By Neil GrahamPosted on

It’s no longer a middleweight, but Panigale 959 still gets the balance right
Racetracks are like calculus. Or they can be until you unlock their secrets. Valencia—Spain’s famed track that hosts MotoGP’s season finale—has a left-left-right-way-right sequence of corners that I bugger up horribly in my first session at the launch of the Ducati Panigale 959. And I even know the problem: I’m trying to rush it. (That’s at least a start. As for calculus, I didn’t know what it was in high school and I still don’t.) If I’d just slow down for a few laps I’d have a shot at figuring the corners out, but I’m overexcited, under-slept, and hell-bent on keeping the 20-something rider behind me behind me.

The first pair of lefts is simple enough. (That’s not entirely true. The first left is blind, and early in the session I follow a rider who misses the corner entirely and shoots off down a paved access road. I hate to miss a spectacular crash, so I watch to see if he cartwheels to the gods.
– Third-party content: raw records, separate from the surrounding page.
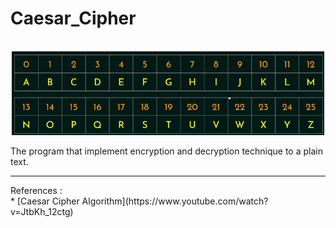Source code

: # Caesar_Cipher


<div align="center">
  <br>
  <img src="https://github.com/Ditra02/Caesar_Cipher/blob/d90299e1915c1561c00ebb828a6e59b00e12ff74/img/1.png" alt="CaesarCipher" width="500">
</div>


The program that implement encryption and decryption technique to a plain text.

<hr>
References : <br>
* [Caesar Cipher Algorithm](https://www.youtube.com/watch?v=JtbKh_12ctg)
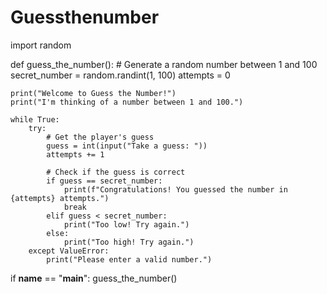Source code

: # Guessthenumber
import random

def guess_the_number():
    # Generate a random number between 1 and 100
    secret_number = random.randint(1, 100)
    attempts = 0

    print("Welcome to Guess the Number!")
    print("I'm thinking of a number between 1 and 100.")

    while True:
        try:
            # Get the player's guess
            guess = int(input("Take a guess: "))
            attempts += 1

            # Check if the guess is correct
            if guess == secret_number:
                print(f"Congratulations! You guessed the number in {attempts} attempts.")
                break
            elif guess < secret_number:
                print("Too low! Try again.")
            else:
                print("Too high! Try again.")
        except ValueError:
            print("Please enter a valid number.")

if __name__ == "__main__":
    guess_the_number()
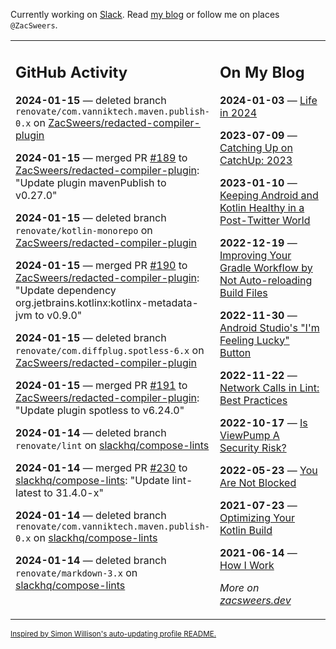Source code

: Currently working on [Slack](https://slack.com/). Read [my blog](https://zacsweers.dev/) or follow me on places `@ZacSweers`.

<table><tr><td valign="top" width="60%">

## GitHub Activity
<!-- githubActivity starts -->
**2024-01-15** — deleted branch `renovate/com.vanniktech.maven.publish-0.x` on [ZacSweers/redacted-compiler-plugin](https://github.com/ZacSweers/redacted-compiler-plugin)

**2024-01-15** — merged PR [#189](https://github.com/ZacSweers/redacted-compiler-plugin/pull/189) to [ZacSweers/redacted-compiler-plugin](https://github.com/ZacSweers/redacted-compiler-plugin): "Update plugin mavenPublish to v0.27.0"

**2024-01-15** — deleted branch `renovate/kotlin-monorepo` on [ZacSweers/redacted-compiler-plugin](https://github.com/ZacSweers/redacted-compiler-plugin)

**2024-01-15** — merged PR [#190](https://github.com/ZacSweers/redacted-compiler-plugin/pull/190) to [ZacSweers/redacted-compiler-plugin](https://github.com/ZacSweers/redacted-compiler-plugin): "Update dependency org.jetbrains.kotlinx:kotlinx-metadata-jvm to v0.9.0"

**2024-01-15** — deleted branch `renovate/com.diffplug.spotless-6.x` on [ZacSweers/redacted-compiler-plugin](https://github.com/ZacSweers/redacted-compiler-plugin)

**2024-01-15** — merged PR [#191](https://github.com/ZacSweers/redacted-compiler-plugin/pull/191) to [ZacSweers/redacted-compiler-plugin](https://github.com/ZacSweers/redacted-compiler-plugin): "Update plugin spotless to v6.24.0"

**2024-01-14** — deleted branch `renovate/lint` on [slackhq/compose-lints](https://github.com/slackhq/compose-lints)

**2024-01-14** — merged PR [#230](https://github.com/slackhq/compose-lints/pull/230) to [slackhq/compose-lints](https://github.com/slackhq/compose-lints): "Update lint-latest to 31.4.0-x"

**2024-01-14** — deleted branch `renovate/com.vanniktech.maven.publish-0.x` on [slackhq/compose-lints](https://github.com/slackhq/compose-lints)

**2024-01-14** — deleted branch `renovate/markdown-3.x` on [slackhq/compose-lints](https://github.com/slackhq/compose-lints)
<!-- githubActivity ends -->
</td><td valign="top" width="40%">

## On My Blog
<!-- blog starts -->
**2024-01-03** — [Life in 2024](https://www.zacsweers.dev/life-in-2024/)

**2023-07-09** — [Catching Up on CatchUp: 2023](https://www.zacsweers.dev/catching-up-on-catchup-2023/)

**2023-01-10** — [Keeping Android and Kotlin Healthy in a Post-Twitter World](https://www.zacsweers.dev/keeping-android-healthy/)

**2022-12-19** — [Improving Your Gradle Workflow by Not Auto-reloading Build Files](https://www.zacsweers.dev/improving-your-workflow-by-not-auto-reloading-build-files/)

**2022-11-30** — [Android Studio's "I'm Feeling Lucky" Button](https://www.zacsweers.dev/android-studios-im-feeling-lucky-button/)

**2022-11-22** — [Network Calls in Lint: Best Practices](https://www.zacsweers.dev/network-calls-in-lint-best-practices/)

**2022-10-17** — [Is ViewPump A Security Risk?](https://www.zacsweers.dev/is-viewpump-a-security-risk/)

**2022-05-23** — [You Are Not Blocked](https://www.zacsweers.dev/you-are-not-blocked/)

**2021-07-23** — [Optimizing Your Kotlin Build](https://www.zacsweers.dev/optimizing-your-kotlin-build/)

**2021-06-14** — [How I Work](https://www.zacsweers.dev/how-i-work/)
<!-- blog ends -->
_More on [zacsweers.dev](https://zacsweers.dev/)_
</td></tr></table>

<sub><a href="https://simonwillison.net/2020/Jul/10/self-updating-profile-readme/">Inspired by Simon Willison's auto-updating profile README.</a></sub>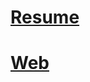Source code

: # [Resume](https://vhoreho.github.io/rsschool-cv/cv)
# [Web](https://vhoreho.github.io/rsschool-cv/index.html)
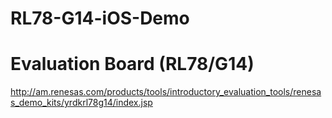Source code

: # RL78-G14-iOS-Demo

# Evaluation Board (RL78/G14)
http://am.renesas.com/products/tools/introductory_evaluation_tools/renesas_demo_kits/yrdkrl78g14/index.jsp
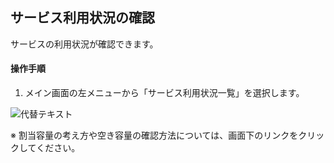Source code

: ## サービス利用状況の確認

サービスの利用状況が確認できます。

#### 操作手順

1. メイン画面の左メニューから「サービス利用状況一覧」を選択します。

![代替テキスト](http://placehold.jp/30/e0e0e0/6e6e6e/500x100.png?text=%E7%94%BB%E5%83%8F%E5%A4%89%E6%9B%B4)

※ 割当容量の考え方や空き容量の確認方法については、画面下のリンクをクリックしてください。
He doesn’t, but by watching him I nearly ensure that I do. In too fast and too deep, I hang off the left of the 959, drop my sizeable head down as far as I can, and lean the bike down to where the footpeg grinds the track. And I make it, and add it to my list of five or six other corners in my career that I’ve taken as quickly as a professional racer takes every corner, every single time.) But I still can’t get that final right, right. And then I have an idea.

Press launch etiquette is that you don’t ride in the shadow of other riders. It’s bad for photos if you see someone (the competition!) hanging around your rear wheel like a dog with a full bladder. If the upside is photographs unsullied by others, the downside is that on an unfamiliar track you can get as lost as a man on snowshoes searching out the Northwest Passage. I need to find someone to follow, but I need to put my faith in someone who knows where he’s going—and wouldn’t you know it, just like that he arrives.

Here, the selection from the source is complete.